In a chapter entitled "The Phenomena of Personality", Pant talks about the idea of an "aura" that is peculiar to certain people. This aura is some kind of radiation that cannot be seen or touched but only felt, received inside oneself. Ghandi had such an aura, so did Sukarno and Nehru and, of course Nasser, who, he writes "was quite different. He did not have Sukarno's excitable exuberance; neither did he have his versatility. Sukarno was a scholar equally at ease in Islam, Hinduism, Christianity. Nasser was a soldier. He understood power and he knew the needs of a social revolution. He was clear and clean and his aura was steady until the war of 1967 when a large part of it just faded away. With Nehru, too, there had been a loss of aura, beginning suddenly after the Chinese invasion of India in 1962.
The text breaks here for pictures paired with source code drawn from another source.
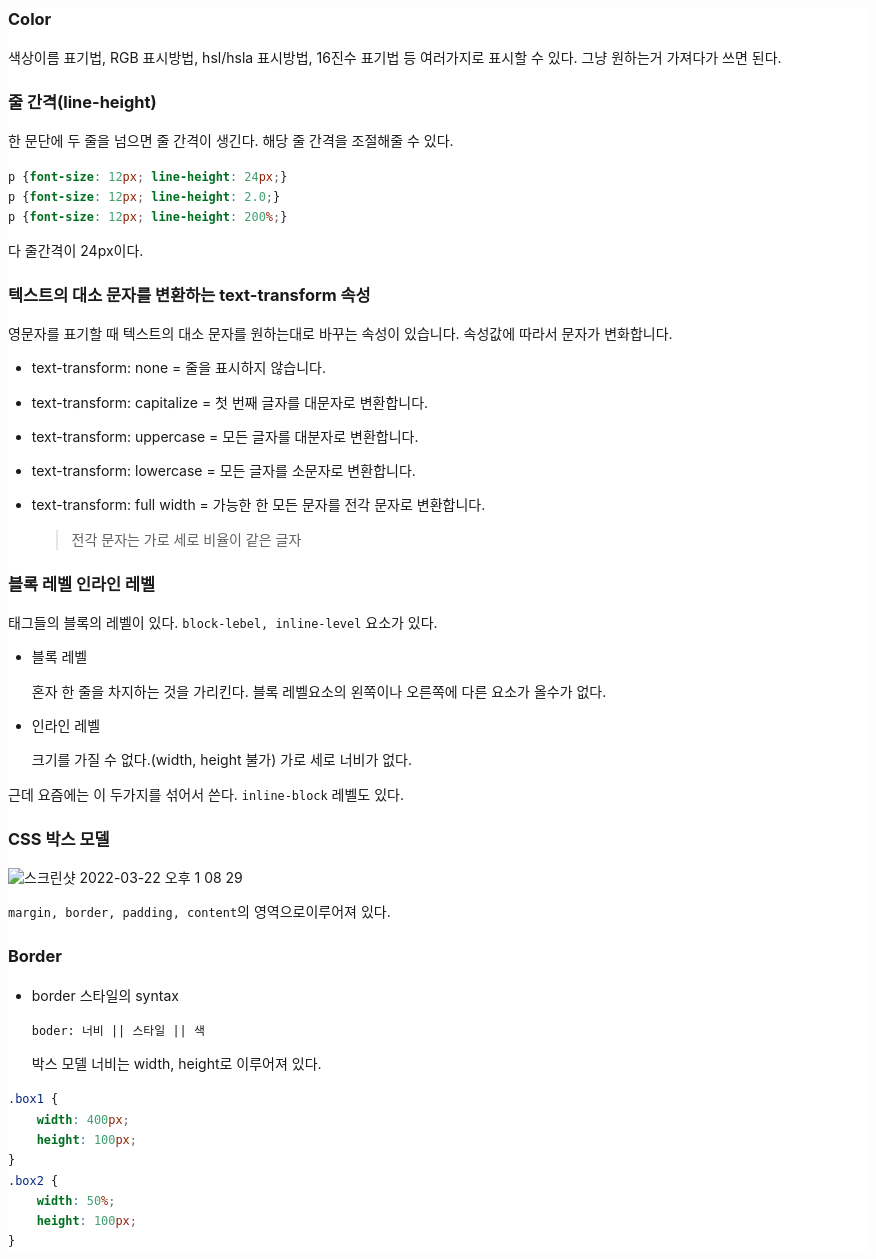 ### Color
색상이름 표기법, RGB 표시방법, hsl/hsla 표시방법, 16진수 표기법 등 여러가지로 표시할 수 있다. 그냥 원하는거 가져다가 쓰면 된다.

### 줄 간격(line-height)
한 문단에 두 줄을 넘으면 줄 간격이 생긴다. 해당 줄 간격을 조절해줄 수 있다.
```css
p {font-size: 12px; line-height: 24px;}
p {font-size: 12px; line-height: 2.0;}
p {font-size: 12px; line-height: 200%;}
```
다 줄간격이 24px이다.

### 텍스트의 대소 문자를 변환하는 text-transform 속성
영문자를 표기할 때 텍스트의 대소 문자를 원하는대로 바꾸는 속성이 있습니다. 속성값에 따라서 문자가 변화합니다.
- text-transform: none = 줄을 표시하지 않습니다.

- text-transform: capitalize = 첫 번째 글자를 대문자로 변환합니다.

- text-transform: uppercase = 모든 글자를 대분자로 변환합니다.

- text-transform: lowercase = 모든 글자를 소문자로 변환합니다.

- text-transform: full width = 가능한 한 모든 문자를 전각 문자로 변환합니다.
    > 전각 문자는 가로 세로 비율이 같은 글자

### 블록 레벨 인라인 레벨
태그들의 블록의 레벨이 있다. `block-lebel, inline-level` 요소가 있다.
- 블록 레벨

    혼자 한 줄을 차지하는 것을 가리킨다. 블록 레벨요소의 왼쪽이나 오른쪽에 다른 요소가 올수가 없다.
- 인라인 레벨

    크기를 가질 수 없다.(width, height 불가) 가로 세로 너비가 없다.

근데 요즘에는 이 두가지를 섞어서 쓴다. `inline-block` 레벨도 있다.

### CSS 박스 모델
<img width="175" alt="스크린샷 2022-03-22 오후 1 08 29" src="https://user-images.githubusercontent.com/54675591/159406184-1bb914cd-6071-448d-b0b1-de37494fb68e.png">

`margin, border, padding, content`의 영역으로이루어져 있다.

### Border
- border 스타일의 syntax

    `boder: 너비 || 스타일 || 색`

    박스 모델 너비는 width, height로 이루어져 있다.
```css
.box1 {
    width: 400px;
    height: 100px;
}
.box2 {
    width: 50%;
    height: 100px;
}
```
Apa Pant traces his contact with Islam and Muslims back to his childhood and maturity, when Hindus and Muslims lived peacefully together in his motherland, and where they celebrated each other's feasts. Then he came face to face with Islam in Indonesia. But his experience in Egypt was defeat. Egyptian society, he writes, is much more Mediterranean, with certain aspects that were more European than anything that Islam had brought to India or Indonesia. "It seemed to me," he goes on, "that the life of the Egyptian peasant was different in Egypt from what we knew in India. In Egypt, sun, soil and water were constants. The level of living might be poor, but the Egyptian peasant did not have etched on his face the too familiar lines of care and anxiety under the age-old and ever present uncertainty of India's monsoons."
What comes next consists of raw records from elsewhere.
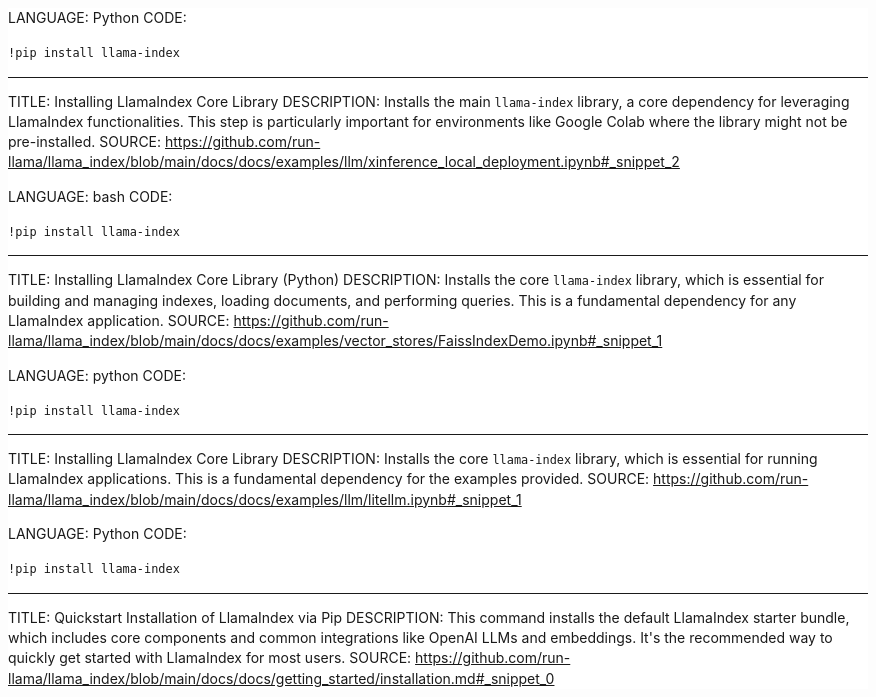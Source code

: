 LANGUAGE: Python
CODE:
```
!pip install llama-index
```

----------------------------------------

TITLE: Installing LlamaIndex Core Library
DESCRIPTION: Installs the main `llama-index` library, a core dependency for leveraging LlamaIndex functionalities. This step is particularly important for environments like Google Colab where the library might not be pre-installed.
SOURCE: https://github.com/run-llama/llama_index/blob/main/docs/docs/examples/llm/xinference_local_deployment.ipynb#_snippet_2

LANGUAGE: bash
CODE:
```
!pip install llama-index
```

----------------------------------------

TITLE: Installing LlamaIndex Core Library (Python)
DESCRIPTION: Installs the core `llama-index` library, which is essential for building and managing indexes, loading documents, and performing queries. This is a fundamental dependency for any LlamaIndex application.
SOURCE: https://github.com/run-llama/llama_index/blob/main/docs/docs/examples/vector_stores/FaissIndexDemo.ipynb#_snippet_1

LANGUAGE: python
CODE:
```
!pip install llama-index
```

----------------------------------------

TITLE: Installing LlamaIndex Core Library
DESCRIPTION: Installs the core `llama-index` library, which is essential for running LlamaIndex applications. This is a fundamental dependency for the examples provided.
SOURCE: https://github.com/run-llama/llama_index/blob/main/docs/docs/examples/llm/litellm.ipynb#_snippet_1

LANGUAGE: Python
CODE:
```
!pip install llama-index
```

----------------------------------------

TITLE: Quickstart Installation of LlamaIndex via Pip
DESCRIPTION: This command installs the default LlamaIndex starter bundle, which includes core components and common integrations like OpenAI LLMs and embeddings. It's the recommended way to quickly get started with LlamaIndex for most users.
SOURCE: https://github.com/run-llama/llama_index/blob/main/docs/docs/getting_started/installation.md#_snippet_0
Apa Pant worked in some Arab countries, but he found that the Egyptian society was more flexible, and infinitely more capable of bearing the weight of problems, than anywhere else. In India the Muslims had always individually and collectively reacted as minority communities conscious of a threat to their identity and survival. In Egypt, the problems of maintaining identity in a fluid situation of rapid change were obviously of a different order and could be tackled with comparatively greater resilience.
He describes his meeting with many Egyptian thinkers, intellectuals and mystics, whose scholarship and spiritual background provided a stable base for response to the pressing phase of change. But his greatest satisfaction in Egypt was to make contract with the Sufi tradition which in its roots, he says, is pre- Islamic, pre-Christian, and a continuation of Pharaonic mysticism. Then he goes on to explain how the name, that is God, according to the Sufis, could save one from eternal ignorance. The name alone had power to transform the limited consciousness and merge it with the divine.